В андреевском памятнике постамент и статуя составляют одно целое: изможденное лицо писателя, опущенная голова, сгорбленная фигура с накинутым плащом, кресло, в котором он сидит, незаметно переходят в траурный черный камень, из которого как бы выползают уродцы, созданные больной фантазией художника. Вынуть из этого кресла Гоголя и посадить на его место, скажем, Кутузова или Островского - невозможно!

Нарушая канон, по которому глаза великого человека в такого рода статуях обращены к зрителям или к небу, Гоголь не смотрит ни на Бога, ни на народ - он весь ушел в себя, в страшное переживание богооставленности. Сосредоточенно и угрюмо он глядит на что-то, находящееся перед ним: там горят его рукописи, - но он, может быть, этого и не видит, ибо прежде, чем сгорела бумага, он понял, что не состоялся его великий замысел - показать возрождающуюся Русь, освободившуюся от своих мертвых душ…

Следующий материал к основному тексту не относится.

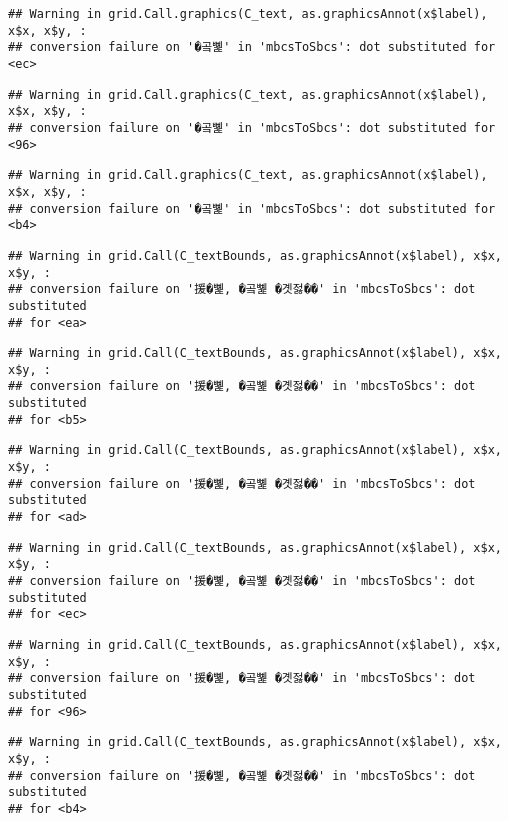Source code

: \documentclass[
]{article}
\begin{document}
\begin{verbatim}
## Warning in grid.Call.graphics(C_text, as.graphicsAnnot(x$label), x$x, x$y, :
## conversion failure on '�곸뼱' in 'mbcsToSbcs': dot substituted for <ec>
\end{verbatim}

\begin{verbatim}
## Warning in grid.Call.graphics(C_text, as.graphicsAnnot(x$label), x$x, x$y, :
## conversion failure on '�곸뼱' in 'mbcsToSbcs': dot substituted for <96>
\end{verbatim}

\begin{verbatim}
## Warning in grid.Call.graphics(C_text, as.graphicsAnnot(x$label), x$x, x$y, :
## conversion failure on '�곸뼱' in 'mbcsToSbcs': dot substituted for <b4>
\end{verbatim}

\begin{verbatim}
## Warning in grid.Call(C_textBounds, as.graphicsAnnot(x$label), x$x, x$y, :
## conversion failure on '援�뼱, �곸뼱 �곗젏��' in 'mbcsToSbcs': dot substituted
## for <ea>
\end{verbatim}

\begin{verbatim}
## Warning in grid.Call(C_textBounds, as.graphicsAnnot(x$label), x$x, x$y, :
## conversion failure on '援�뼱, �곸뼱 �곗젏��' in 'mbcsToSbcs': dot substituted
## for <b5>
\end{verbatim}

\begin{verbatim}
## Warning in grid.Call(C_textBounds, as.graphicsAnnot(x$label), x$x, x$y, :
## conversion failure on '援�뼱, �곸뼱 �곗젏��' in 'mbcsToSbcs': dot substituted
## for <ad>
\end{verbatim}

\begin{verbatim}
## Warning in grid.Call(C_textBounds, as.graphicsAnnot(x$label), x$x, x$y, :
## conversion failure on '援�뼱, �곸뼱 �곗젏��' in 'mbcsToSbcs': dot substituted
## for <ec>
\end{verbatim}

\begin{verbatim}
## Warning in grid.Call(C_textBounds, as.graphicsAnnot(x$label), x$x, x$y, :
## conversion failure on '援�뼱, �곸뼱 �곗젏��' in 'mbcsToSbcs': dot substituted
## for <96>
\end{verbatim}

\begin{verbatim}
## Warning in grid.Call(C_textBounds, as.graphicsAnnot(x$label), x$x, x$y, :
## conversion failure on '援�뼱, �곸뼱 �곗젏��' in 'mbcsToSbcs': dot substituted
## for <b4>
\end{verbatim}
\end{document}
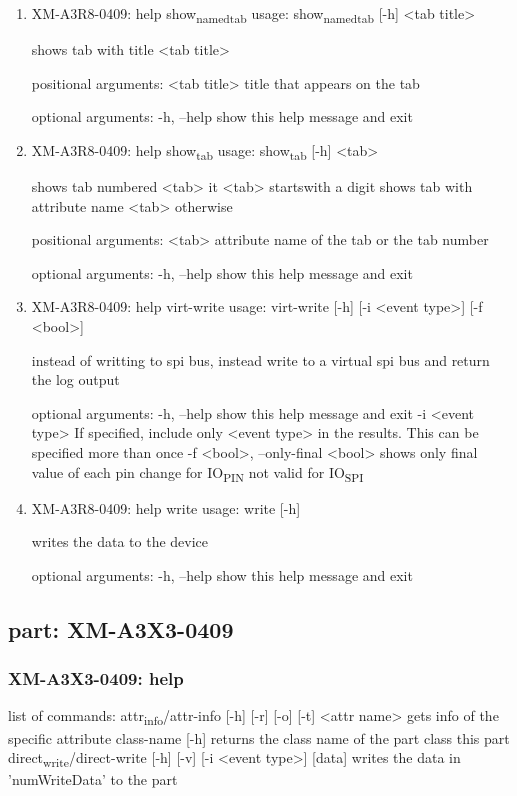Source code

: \documentclass[11pt]{article}
\begin{document}
\begin{enumerate}
\item XM-A3R8-0409: help show\textsubscript{named}\textsubscript{tab}
\label{sec:orgd383952}
usage: show\textsubscript{named}\textsubscript{tab} [-h] <tab title>

shows tab with title <tab title>

positional arguments:
  <tab title>  title that appears on the tab

optional arguments:
  -h, --help   show this help message and exit

\item XM-A3R8-0409: help show\textsubscript{tab}
\label{sec:orgf907399}
usage: show\textsubscript{tab} [-h] <tab>

shows tab numbered <tab> it <tab> startswith a digit shows tab with attribute
name <tab> otherwise

positional arguments:
  <tab>       attribute name of the tab or the tab number

optional arguments:
  -h, --help  show this help message and exit

\item XM-A3R8-0409: help virt-write
\label{sec:orgd178215}
usage: virt-write [-h] [-i <event type>] [-f <bool>]

instead of writting to spi bus, instead write to a virtual spi bus and return
the log output

optional arguments:
  -h, --help            show this help message and exit
  -i <event type>       If specified, include only <event type> in the
                        results. This can be specified more than once
  -f <bool>, --only-final <bool>
                        shows only final value of each pin change for IO\textsubscript{PIN}
                        not valid for IO\textsubscript{SPI}

\item XM-A3R8-0409: help write
\label{sec:org097e049}
usage: write [-h]

writes the data to the device

optional arguments:
  -h, --help  show this help message and exit
\end{enumerate}

\subsection{part: XM-A3X3-0409}
\label{sec:org16ef4df}
\subsubsection{XM-A3X3-0409: help}
\label{sec:orgf7552f9}
list of commands:
  attr\textsubscript{info}/attr-info [-h] [-r] [-o] [-t] <attr name>
    gets info of the specific attribute
  class-name [-h]
    returns the class name of the part class this part
  direct\textsubscript{write}/direct-write [-h] [-v] [-i <event type>] [data]
    writes the data in 'numWriteData' to the part
\end{document}
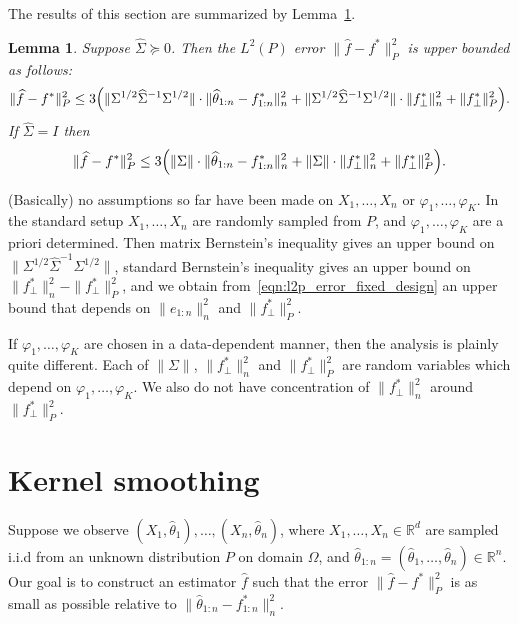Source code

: \documentclass{article}
\newcommand{\Reals}{\mathbb{R}}
\newcommand{\1}{\mathbf{1}}
\newcommand{\Leb}{L}
\newcommand{\wh}[1]{\widehat{#1}}
\newtheorem{lemma}{Lemma}
\theoremstyle{definition}
\theoremstyle{remark}
\begin{document}
The results of this section are summarized by Lemma~\ref{lem:l2p_error_fixed_design}. 
\begin{lemma}
	\label{lem:l2p_error_fixed_design}
	Suppose $\wh{\Sigma} \succeq 0$. Then the $\Leb^2(P)$ error $\|\wh{f} - f^{\ast}\|_P^2$ is upper bounded as follows:
	\begin{equation}
	\label{eqn:l2p_error_fixed_design}
	\|\wh{f} - f^{\ast}\|_P^2 \leq 3\Bigl(\|\Sigma^{1/2} \wh{\Sigma}^{-1} \Sigma^{1/2}\| \cdot \|\wh{\theta}_{1:n} - {f}^{\ast}_{1:n}\|_n^2 + \|\Sigma^{1/2} \wh{\Sigma}^{-1} \Sigma^{1/2}\| \cdot \|f_{\perp}^{\ast}\|_n^2 + \|f_{\perp}^{\ast}\|_P^2\Bigr).
	\end{equation}
	If $\wh{\Sigma} = I$ then
	\begin{equation}
	\label{eqn:l2p_error_fixed_design_identity}
	\|\wh{f} - f^{\ast}\|_P^2 \leq 3\Bigl(\|\Sigma\| \cdot \|\wh{\theta}_{1:n} - {f}^{\ast}_{1:n}\|_n^2 + \|\Sigma\| \cdot \|f_{\perp}^{\ast}\|_n^2 + \|f_{\perp}^{\ast}\|_P^2\Bigr).
	\end{equation}
\end{lemma}
(Basically) no assumptions so far have been made on $X_1,\ldots,X_n$ or $\varphi_1,\ldots,\varphi_K$. In the standard setup $X_1,\ldots,X_n$ are randomly sampled from $P$, and $\varphi_1,\ldots,\varphi_K$ are a priori determined. Then matrix Bernstein's inequality gives an upper bound on $\|\Sigma^{1/2} \wh{\Sigma}^{-1} \Sigma^{1/2}\|$, standard Bernstein's inequality gives an upper bound on $\|f_{\perp}^{\ast}\|_n^2 - \|f_{\perp}^{\ast}\|_P^2$, and we obtain from~\eqref{eqn:l2p_error_fixed_design} an upper bound that depends on $\|e_{1:n}\|_n^2$ and $\|f_{\perp}^{\ast}\|_P^2$.  

If $\varphi_1,\ldots,\varphi_{K}$ are chosen in a data-dependent manner, then the analysis is plainly quite different. Each of $\|\Sigma\|$, $\|f_{\perp}^{\ast}\|_n^2$ and $\|f_{\perp}^{\ast}\|_P^2$ are random variables which depend on $\varphi_1,\ldots,\varphi_K$. We also do not have concentration of $\|f_{\perp}^{\ast}\|_n^2$ around $\|f_{\perp}^{\ast}\|_P^2$. 

\section{Kernel smoothing}
Suppose we observe $(X_1,\wh{\theta}_1),\ldots,(X_n,\wh{\theta}_n)$, where $X_1,\ldots,X_n \in \Reals^d$ are sampled i.i.d from an unknown distribution $P$ on domain $\Omega$, and $\wh{\theta}_{1:n} = (\wh{\theta}_1,\ldots,\wh{\theta}_n) \in \Reals^n$. Our goal is to construct an estimator $\wh{f}$ such that the error $\|\wh{f} - f^{\ast}\|_P^2$ is as small as possible relative to $\|\wh{\theta}_{1:n} - f^{\ast}_{1:n}\|_n^2$.
\end{document}
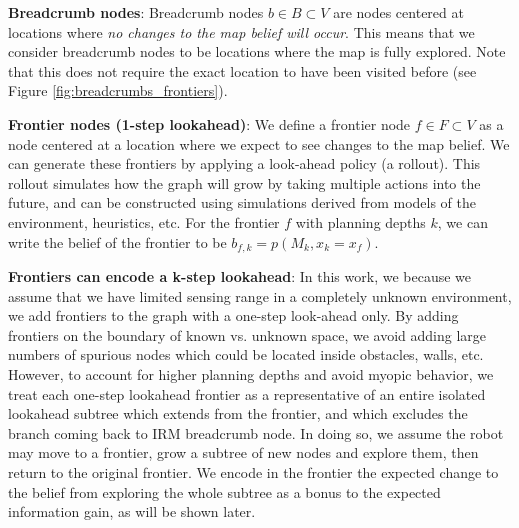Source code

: \documentclass{article}
\newcommand{\ph}[1]{{\textbf{#1}:}} %
\begin{document}
\ph{Breadcrumb nodes}
Breadcrumb nodes $b\in B \subset V$ are nodes centered at locations where \textit{no changes to the map belief will occur}.  This means that we consider breadcrumb nodes to be locations where the map is fully explored.  Note that this does not require the exact location to have been visited before (see Figure \ref{fig:breadcrumbs_frontiers}). 

\ph{Frontier nodes (1-step lookahead)}
We define a frontier node $f\in F\subset V$ as a node centered at a location where we expect to see changes to the map belief.  We can generate these frontiers by applying a look-ahead policy (a rollout).  This rollout simulates how the graph will grow by taking multiple actions into the future, and can be constructed using simulations derived from models of the environment, heuristics, etc.  For the frontier $f$ with planning depths $k$, we can write the belief of the frontier to be $b_{f,k} = p(M_k, x_k = x_f)$.

\ph{Frontiers can encode a k-step lookahead}
In this work, we because we assume that we have limited sensing range in a completely unknown environment, we add frontiers to the graph with a one-step look-ahead only.  By adding frontiers on the boundary of known vs. unknown space, we avoid adding large numbers of spurious nodes which could be located inside obstacles, walls, etc.  However, to account for higher planning depths and avoid myopic behavior, we treat each one-step lookahead frontier as a representative of an entire isolated lookahead  subtree which extends from the frontier, and which excludes the branch coming back to IRM breadcrumb node.  In doing so, we assume the robot may move to a frontier, grow a subtree of new nodes and explore them, then return to the original frontier.  We encode in the frontier the expected change to the belief from exploring the whole subtree as a bonus to the expected information gain, as will be shown later.
\end{document}
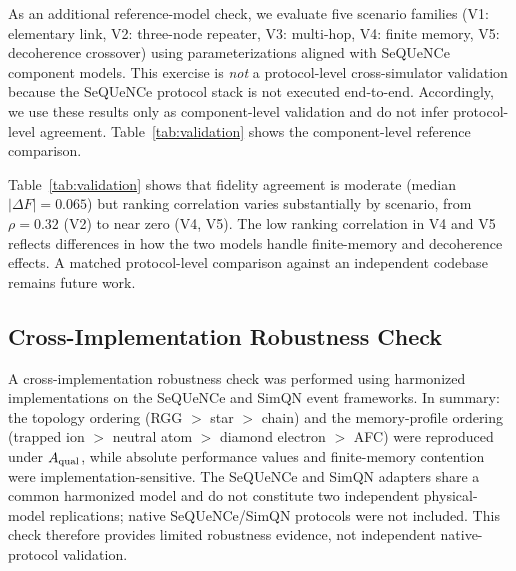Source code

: \documentclass[quantumrep,article,submit,moreauthors]{Definitions/mdpi}
\begin{document}
As an additional reference-model check, we evaluate five scenario families (V1: elementary link, V2: three-node repeater, V3: multi-hop, V4: finite memory, V5: decoherence crossover) using parameterizations aligned with SeQUeNCe component models. This exercise is \emph{not} a protocol-level cross-simulator validation because the SeQUeNCe protocol stack is not executed end-to-end. Accordingly, we use these results only as component-level validation and do not infer protocol-level agreement. Table~\ref{tab:validation} shows the component-level reference comparison.

\begin{table}[htbp]
\centering
\caption{Component-level reference comparison per scenario. $\rho$ is the Spearman rank correlation between WestQuant and reference-model $A_{\rm req}$.}
\label{tab:validation}
\end{table}

Table~\ref{tab:validation} shows that fidelity agreement is moderate (median $|\Delta F| = 0.065$) but ranking correlation varies substantially by scenario, from $\rho = 0.32$ (V2) to near zero (V4, V5). The low ranking correlation in V4 and V5 reflects differences in how the two models handle finite-memory and decoherence effects. A matched protocol-level comparison against an independent codebase remains future work.

\subsection{Cross-Implementation Robustness Check}
\label{sec:cross_impl}

A cross-implementation robustness check was performed using harmonized implementations on the SeQUeNCe and SimQN event frameworks. In summary: the topology ordering (RGG $>$ star $>$ chain) and the memory-profile ordering (trapped ion $>$ neutral atom $>$ diamond electron $>$ AFC) were reproduced under $A_{\rm qual}$, while absolute performance values and finite-memory contention were implementation-sensitive. The SeQUeNCe and SimQN adapters share a common harmonized model and do not constitute two independent physical-model replications; native SeQUeNCe/SimQN protocols were not included. This check therefore provides limited robustness evidence, not independent native-protocol validation.
\end{document}
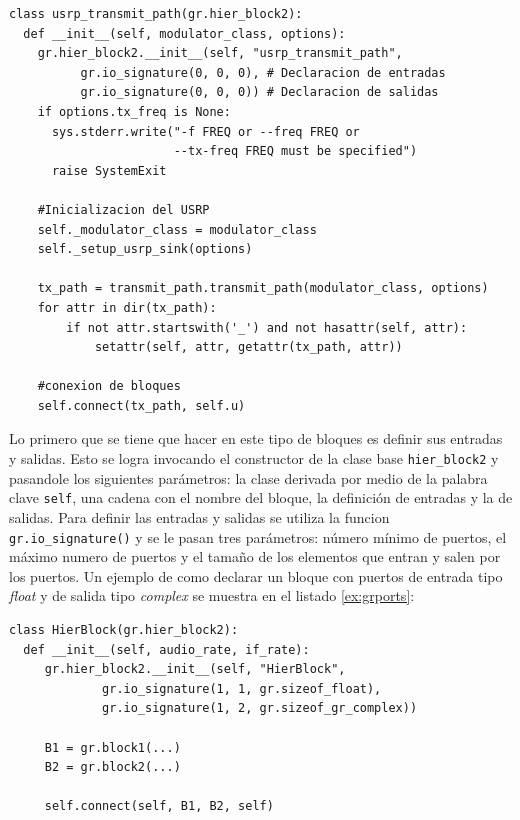 \begin{lstlisting}[float, frame=single, label=ex:usrptx, caption={Constructor del bloque transmisor
del USRP.}] 
class usrp_transmit_path(gr.hier_block2):
  def __init__(self, modulator_class, options):
    gr.hier_block2.__init__(self, "usrp_transmit_path",
          gr.io_signature(0, 0, 0), # Declaracion de entradas
          gr.io_signature(0, 0, 0)) # Declaracion de salidas
    if options.tx_freq is None:
      sys.stderr.write("-f FREQ or --freq FREQ or 
                       --tx-freq FREQ must be specified")
      raise SystemExit

    #Inicializacion del USRP
    self._modulator_class = modulator_class
    self._setup_usrp_sink(options)

    tx_path = transmit_path.transmit_path(modulator_class, options)
    for attr in dir(tx_path): 
        if not attr.startswith('_') and not hasattr(self, attr):
            setattr(self, attr, getattr(tx_path, attr))

    #conexion de bloques
    self.connect(tx_path, self.u)
\end{lstlisting}

Lo primero que se tiene que hacer en este tipo de bloques es definir sus entradas y salidas. Esto se
logra invocando el constructor de la clase base \verb|hier_block2| y pasandole los siguientes
par\'ametros: la clase derivada por medio de la palabra clave \verb|self|, una cadena con el nombre
del bloque, la definici\'on de entradas y la de salidas. Para definir las entradas y salidas se
utiliza la funcion \verb|gr.io_signature()| y se le pasan tres par\'ametros: n\'umero m\'inimo de
puertos, el m\'aximo numero de puertos y el tama\~no de los elementos que entran y salen por los
puertos. Un ejemplo de como declarar un bloque con puertos de entrada tipo \emph{float} y de salida
tipo \emph{complex} se muestra en el listado \ref{ex:grports}:

\begin{lstlisting}[float, frame=single, label=ex:grports, caption={Ejemplo de declaraci\'on de
entradas y salidas para un bloque jer\'arquico.}]
class HierBlock(gr.hier_block2):
  def __init__(self, audio_rate, if_rate):
     gr.hier_block2.__init__(self, "HierBlock",
             gr.io_signature(1, 1, gr.sizeof_float),
             gr.io_signature(1, 2, gr.sizeof_gr_complex))

     B1 = gr.block1(...)
     B2 = gr.block2(...)
 
     self.connect(self, B1, B2, self)
\end{lstlisting}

Это памятник самому трагическому русскому человеку, тому, кто за сто лет до нас как будто предвидел кошмары нашего времени, когда Яичницы и Земляники, Собакевичи и Довгочхуны станут писателями и поэтами, академиками и героями, блюстителями нравственности, милосердия и порядка.

И храм, и Гоголь, и ампирные особняки Пречистенки - вся эта красота была совсем рядом. Но у нас, в нашем «унылом» и «гадком» (по выражению Булгакова) переулке - совсем другое. Дома маленькие, какие-то конюшни и сараи, слепые, без окон, грязно выкрашенные, с пятнами, потеками от дождей, дощатые заборы и пустыри, где по ночам раздевают и убивают… Во всем переулке один порядочный дом (дом № 8), стоявший наискосок против нашего. Это был белокаменный четырехэтажный дом, с широченными итальянскими окнами, светлой и чистой парадной лестницей, с центральным отоплением. Когда в детстве я слышал выражение «Москва белокаменная», я представлял, что когда-то все дома и строения в Москве выглядели как храм Христа Спасителя и дом № 8 в нашем переулке.

Этот дом имел большое влияние на мою жизнь, начавшееся еще до моего рождения и продолжавшееся до начала войны. В нем жил мамин брат Василий Андреевич Журавлев, умерший до того, как я появился на свет. Моя мама жила у него до замужества, а его вдова стала моей крестной матерью. Сестра моей крестной, поселившаяся в том же доме, и указала моим родителям на комнатенку в полуподвале дома № 19, когда они вернулись из Саратова и оказались без жилья. Этажом выше проживало семейство, один из представителей которого, мой сверстник, был постоянным спутником моего детства, а позднее сообщил тайной полиции о моих «антисоветских взглядах».